Exercise
Go to the line in the entries below that holds "population in a" and repeat exactly from there through the line that holds "summary function in", inclusive.

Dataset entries
══════════════════════════════

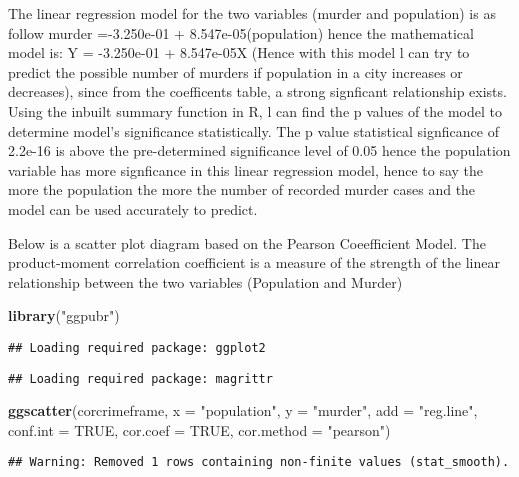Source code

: \documentclass[]{article}
\newenvironment{Shaded}{\begin{snugshade}}{\end{snugshade}}
\newcommand{\KeywordTok}[1]{\textcolor[rgb]{0.13,0.29,0.53}{\textbf{#1}}}
\newcommand{\DataTypeTok}[1]{\textcolor[rgb]{0.13,0.29,0.53}{#1}}
\newcommand{\StringTok}[1]{\textcolor[rgb]{0.31,0.60,0.02}{#1}}
\newcommand{\OtherTok}[1]{\textcolor[rgb]{0.56,0.35,0.01}{#1}}
\newcommand{\NormalTok}[1]{#1}
\begin{document}
The linear regression model for the two variables (murder and
population) is as follow murder =-3.250e-01 + 8.547e-05(population)
hence the mathematical model is: Y = -3.250e-01 + 8.547e-05X (Hence with
this model l can try to predict the possible number of murders if
population in a city increases or decreases), since from the coefficents
table, a strong signficant relationship exists. Using the inbuilt
summary function in R, l can find the p values of the model to determine
model's significance statistically. The p value statistical signficance
of 2.2e-16 is above the pre-determined significance level of 0.05 hence
the population variable has more signficance in this linear regression
model, hence to say the more the population the more the number of
recorded murder cases and the model can be used accurately to predict.

Below is a scatter plot diagram based on the Pearson Coeefficient Model.
The product-moment correlation coefficient is a measure of the strength
of the linear relationship between the two variables (Population and
Murder)

\begin{Shaded}
\begin{Highlighting}[]
\KeywordTok{library}\NormalTok{(}\StringTok{"ggpubr"}\NormalTok{)}
\end{Highlighting}
\end{Shaded}

\begin{verbatim}
## Loading required package: ggplot2
\end{verbatim}

\begin{verbatim}
## Loading required package: magrittr
\end{verbatim}

\begin{Shaded}
\begin{Highlighting}[]
\KeywordTok{ggscatter}\NormalTok{(corcrimeframe, }\DataTypeTok{x =} \StringTok{"population"}\NormalTok{, }\DataTypeTok{y =} \StringTok{"murder"}\NormalTok{, }
          \DataTypeTok{add =} \StringTok{"reg.line"}\NormalTok{, }\DataTypeTok{conf.int =} \OtherTok{TRUE}\NormalTok{, }
          \DataTypeTok{cor.coef =} \OtherTok{TRUE}\NormalTok{, }\DataTypeTok{cor.method =} \StringTok{"pearson"}\NormalTok{)}
\end{Highlighting}
\end{Shaded}

\begin{verbatim}
## Warning: Removed 1 rows containing non-finite values (stat_smooth).
\end{verbatim}
\end{document}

══════════════════════════════

Written reply
population in a city increases or decreases), since from the coefficents
table, a strong signficant relationship exists. Using the inbuilt
summary function in R, l can find the p values of the model to determine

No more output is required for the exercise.